» DATA RECORDS:

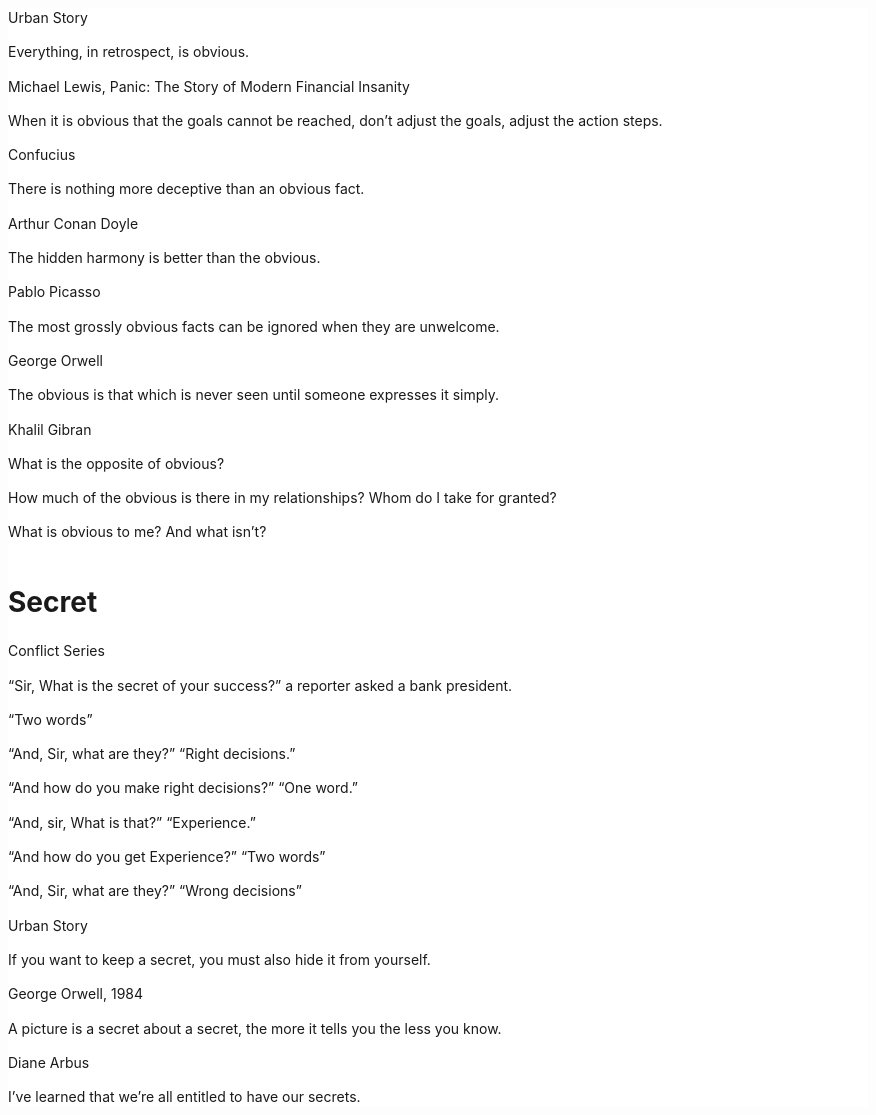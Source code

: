 Urban Story

Everything, in retrospect, is obvious.

Michael Lewis, Panic: The Story of Modern Financial Insanity

When it is obvious that the goals cannot be reached, don’t adjust the goals, adjust the action steps.

Confucius

There is nothing more deceptive than an obvious fact.

Arthur Conan Doyle

The hidden harmony is better than the obvious.

Pablo Picasso

The most grossly obvious facts can be ignored when they are unwelcome.

George Orwell

The obvious is that which is never seen until someone expresses it simply.

Khalil Gibran

What is the opposite of obvious?

How much of the obvious is there in my relationships? Whom do I take for granted?

What is obvious to me? And what isn’t?

# Secret

Conflict Series

“Sir, What is the secret of your success?” a reporter asked a bank president.

“Two words”

“And, Sir, what are they?” “Right decisions.”

“And how do you make right decisions?” “One word.”

“And, sir, What is that?” “Experience.”

“And how do you get Experience?” “Two words”

“And, Sir, what are they?” “Wrong decisions”

Urban Story

If you want to keep a secret, you must also hide it from yourself.

George Orwell, 1984

A picture is a secret about a secret, the more it tells you the less you know.

Diane Arbus

I’ve learned that we’re all entitled to have our secrets.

» TASK DESCRIPTION:
Copy the records exactly as they appear, excluding images.

» PROBLEM SOLUTION:
Source code

: Urban Story

Everything, in retrospect, is obvious.

Michael Lewis, Panic: The Story of Modern Financial Insanity

When it is obvious that the goals cannot be reached, don’t adjust the goals, adjust the action steps.

Confucius

There is nothing more deceptive than an obvious fact.

Arthur Conan Doyle

The hidden harmony is better than the obvious.

Pablo Picasso

The most grossly obvious facts can be ignored when they are unwelcome.

George Orwell

The obvious is that which is never seen until someone expresses it simply.

Khalil Gibran

What is the opposite of obvious?

How much of the obvious is there in my relationships? Whom do I take for granted?

What is obvious to me? And what isn’t?

# Secret

Conflict Series

“Sir, What is the secret of your success?” a reporter asked a bank president.

“Two words”

“And, Sir, what are they?” “Right decisions.”

“And how do you make right decisions?” “One word.”

“And, sir, What is that?” “Experience.”

“And how do you get Experience?” “Two words”

“And, Sir, what are they?” “Wrong decisions”

Urban Story

If you want to keep a secret, you must also hide it from yourself.

George Orwell, 1984

A picture is a secret about a secret, the more it tells you the less you know.

Diane Arbus

I’ve learned that we’re all entitled to have our secrets.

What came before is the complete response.